UPV OSPITE DI VENETO STATO

Di seguito l'intervento del portavoce di Unità Popolare Veneta al congresso di Veneto Stato, tenutosi il 22/01/2012 a Vicenza.


Inizio questo intervento ringraziando Veneto Stato per l’invito a parteci­pare al pro­prio congresso, un fatto molto importante, tenendo conto delle nostre diverse impo­stazioni ideologiche.
Importante, in quanto noi di UPV riteniamo che sia necessario unire i movimenti indipendentisti in un fronte trasversale alla politica e alla società, perché la lotta per l’autodeterminazione delle Venezie non può interessare un solo schiera­mento politico, o una sola categoria sociale.

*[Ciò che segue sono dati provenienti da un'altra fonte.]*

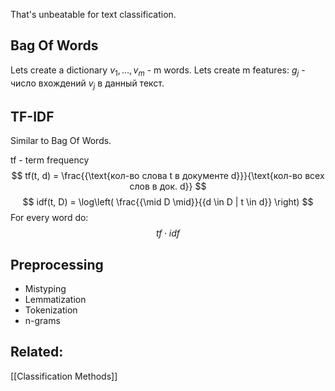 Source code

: That's unbeatable for text classification.

## Bag Of Words
Lets create a dictionary $v_{1}, \dots, v_{m}$ - m words.
Lets create m features: $g_{j}$ - число вхождений $v_{j}$ в данный текст.

## TF-IDF
Similar to Bag Of Words.

tf - term frequency
$$
tf(t, d) = \frac{{\text{кол-во слова t в документе d}}}{\text{кол-во всех слов в док. d}}
$$
$$
idf(t, D) = \log\left( \frac{{\mid D \mid}}{{d \in D | t \in d}} \right)
$$
For every word do:
$$
tf  \cdot  idf
$$

## Preprocessing
- Mistyping
- Lemmatization
- Tokenization 
- n-grams


## Related:
[[Classification Methods]]
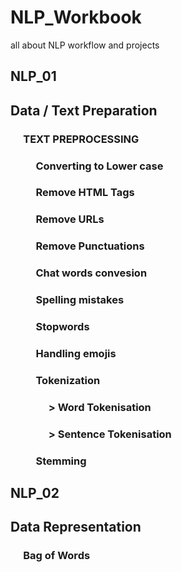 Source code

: # NLP_Workbook
all about NLP workflow and projects


## NLP_01
  ## Data / Text Preparation 
   ###  &emsp; TEXT PREPROCESSING
   ###  &emsp; &emsp; Converting to Lower case
   ###  &emsp; &emsp; Remove HTML Tags
   ###  &emsp; &emsp; Remove URLs
   ###  &emsp; &emsp; Remove Punctuations
   ###  &emsp; &emsp; Chat words convesion
   ###  &emsp; &emsp; Spelling mistakes
   ###  &emsp; &emsp; Stopwords 
   ###  &emsp; &emsp; Handling emojis
   ###  &emsp; &emsp; Tokenization
   ###  &emsp; &emsp;  &emsp; > Word Tokenisation
   ###  &emsp; &emsp;  &emsp; > Sentence Tokenisation
   ###  &emsp; &emsp; Stemming
## NLP_02
  ## Data Representation
   ###  &emsp; Bag of Words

Credo che tutti noi siamo consapevoli del fatto che il declino dello stato italiano è ir­reversibile e che l’indipendenza sarà l’unica via di salvezza per i territori del nord est. Purtroppo, però, la maggiorparte dei nostri compa­trioti ancora non se ne rende conto e continua ad affidare ai politici filoita­liani la propria rappresentanza e il proprio futuro.

Altri ancora si ostinano a confidare in un partito che, in mancanza di ri­scontri reali al proprio operato, non ha saputo fare altro che rifugiarsi in una nazione inventata e nei suoi miti ‘fantasy’. Per questo i movimenti co­sidetti ‘venetisti’ devono collaborare tra loro per diffondere il verbo sepa­ratista in tutti i settori della società e per promuovere la nostra identità na­zionale ad ogni livello, alla faccia dei continui tentativi di omolo­gazione culturale operati dagli italianisti.

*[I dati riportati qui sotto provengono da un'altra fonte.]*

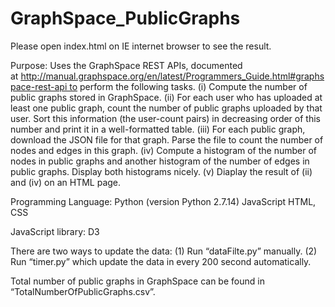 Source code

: # GraphSpace_PublicGraphs

Please open index.html on IE internet browser to see the result.

Purpose:
Uses the GraphSpace REST APIs, documented at http://manual.graphspace.org/en/latest/Programmers_Guide.html#graphspace-rest-api to perform the following tasks.
(i) Compute the number of public graphs stored in GraphSpace.
(ii) For each user who has uploaded at least one public graph, count the number of public graphs uploaded by that user. Sort this information (the user-count pairs) in decreasing order of this number and print it in a well-formatted table.
(iii) For each public graph, download the JSON file for that graph. Parse the file to count the number of nodes and edges in this graph.
(iv) Compute a histogram of the number of nodes in public graphs and another histogram of the number of edges in public graphs. Display both histograms nicely.
(v) Diaplay the result of (ii) and (iv) on an HTML page.

Programming Language:
Python (version Python 2.7.14)
JavaScript
HTML, CSS

JavaScript library: D3

There are two ways to update the data:
(1)	Run “dataFilte.py” manually.
(2)	Run “timer.py” which update the data in every 200 second automatically. 

Total number of public graphs in GraphSpace can be found in “TotalNumberOfPublicGraphs.csv”.

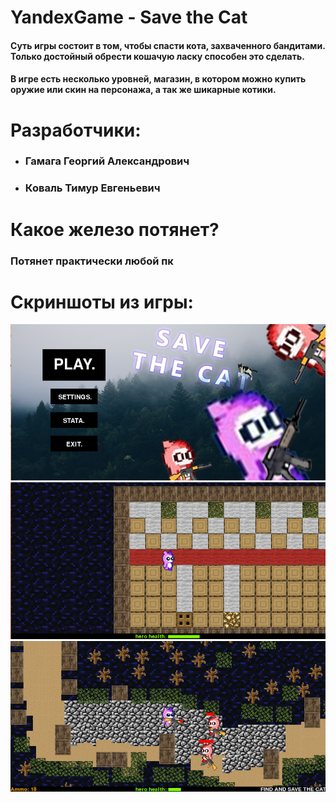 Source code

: # YandexGame - Save the Cat
#### Суть игры состоит в том, чтобы спасти кота, захваченного бандитами. Только достойный обрести кошачую ласку способен это сделать. 
#### В игре есть несколько уровней, магазин, в котором можно купить оружие или скин на персонажа, а так же шикарные котики.

# Разработчики:
* ### Гамага Георгий Александрович
* ### Коваль Тимур Евгеньевич

# Какое железо потянет?
### Потянет практически любой пк

# Скриншоты из игры:
![img.png](img.png)
![img_1.png](img_1.png)
![img_2.png](img_2.png) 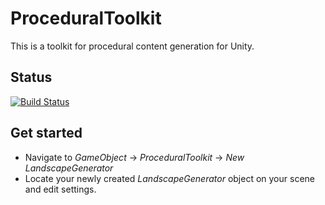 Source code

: # ProceduralToolkit
This is a toolkit for procedural content generation for Unity.

## Status
[![Build Status](https://daniilryzhkov.visualstudio.com/ProceduralToolkit/_apis/build/status/ProceduralToolkit%20Testing?branchName=refs%2Fpull%2F2%2Fmerge)](https://daniilryzhkov.visualstudio.com/ProceduralToolkit/_build/latest?definitionId=3&branchName=refs%2Fpull%2F2%2Fmerge)

## Get started
* Navigate to *GameObject* -> *ProceduralToolkit* -> *New LandscapeGenerator*
* Locate your newly created *LandscapeGenerator* object on your scene and edit settings.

La nostra priorità deve essere risvegliare il popolo veneto, togliergli l’ovatta tricolore dalle orecchie, levargli le fette di salame padano dagli occhi. Perché, se è vero che le rivoluzioni partono dalle avanguardie, è al­trettanto certo che senza l’appoggio del popolo esse non si compiono. Il momento è favorevole, lasciarcelo sfuggire sarebbe criminale.
Pericolo tutt’altro che remoto, visto che negli ultimi anni abbiamo assistito alla dis­soluzione di tutti i movimenti indipendentisti nati dalla rabbia e dalla delu­sione dei veneti. Dissoluzione dovuta soprattutto a personalismi di gente interessata principalmente al proprio piccolo tornaconto, gente per cui la proprietà è più importante dell’individuo e quindi del popolo.
Noi come UPV siamo pronti, da sinistra, a fare la nostra parte per la pa­tria… quella vera, naturlamente.

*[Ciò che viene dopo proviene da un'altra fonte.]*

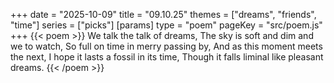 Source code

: +++
date = "2025-10-09"
title = "09.10.25"
themes = ["dreams", "friends", "time"]
series = ["picks"]
[params]
  type = "poem"
  pageKey = "src/poem.js"
+++
{{< poem >}}
We talk the talk of dreams,
The sky is soft and dim and we to watch,
So full on time in merry passing by,
And as this moment meets the next,
I hope it lasts a fossil in its time,
Though it falls liminal like pleasant dreams.
{{< /poem >}} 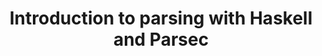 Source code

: ---
title: Introduction to parsing with Haskell and Parsec
url: https://github.com/JakeWheat/intro_to_parsing
authors:
- Jake Wheat
type: article
tags:
- parsing
libraries:
- parsec
doHaskell-type: extended example
---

Dobbiamo altresì volgere il nostro sguardo anche oltre i confini del nostro territorio. In molte parti dello stivale si vivono fermenti separatisti, nuovi movimenti di libera­zione stanno nascendo a fianco di quelli storici di Sar­degna e Sud Tirolo. Pensate a cosa è successo negli ultimi giorni in Sicilia. I siciliani hanno capito che quando ci si confronta con lo stato italiano bi­sogna fare la faccia cattiva, non come certi governa­tori, i quali, quando vanno a Roma per elemosinare fondi che gli spettano di diritto, sembrano Oliver Twist che chiede al suo padrone “Per favore, mi dà dell’altra zuppa?” e in risposta riceve solo bastonate!
Con questi movimenti dobbiamo dialogare e collaborare, in quanto, a pre­scindere dalla latitudine, abbiamo lo stesso obiettivo: la fine della dittatura unitaria!

Importanti sono anche i contatti col resto d’Europa, soprattutto con quelle realtà sto­ricamente impegnate nelle lotte per l’autodeterminazione dei pro­pri territori, che poco o nulla sanno della nostra situazione e a cui viene fatto credere che in Veneto esiste solo la Lega.
Il Veneto deve entrare ne­cessariamente in quella che potremo chiamare l’Internazionale Indipen­dentista, visto che storicamente la maggiorparte dei movimenti di libera­zione nazionale sono di ispirazione socialista. Se così non fosse, in tutta Europa il Leone Marciano conti­nuerà ad essere associato ai padani e ai loro deliri. Per non parlare dell’importanza della solidarietà tra popoli in lotta, che, anche a distanza di migliaia di chilometri, può far sentire tutto il suo peso. 

Concludo lanciando un monito: lo stato italiano è un pachiderma mori­bondo, ma sono in molti, per interesse, ideologia o semplicemente per mera ottusità, a non volersi ras­segnare alla sua fine. Più la nostra marcia verso la libertà diventerà travolgente, più questa feccia collaborazionista ci attaccherà a tutti i livelli. Verrà il momento in cui non potremo più per­metterci di andare troppo per il sottile, verrà il momento in cui dovremo andare oltre le regole imposte dallo stato italiano. Sarà opportuno che ciò venga tenuto bene in considerazione, da tutti.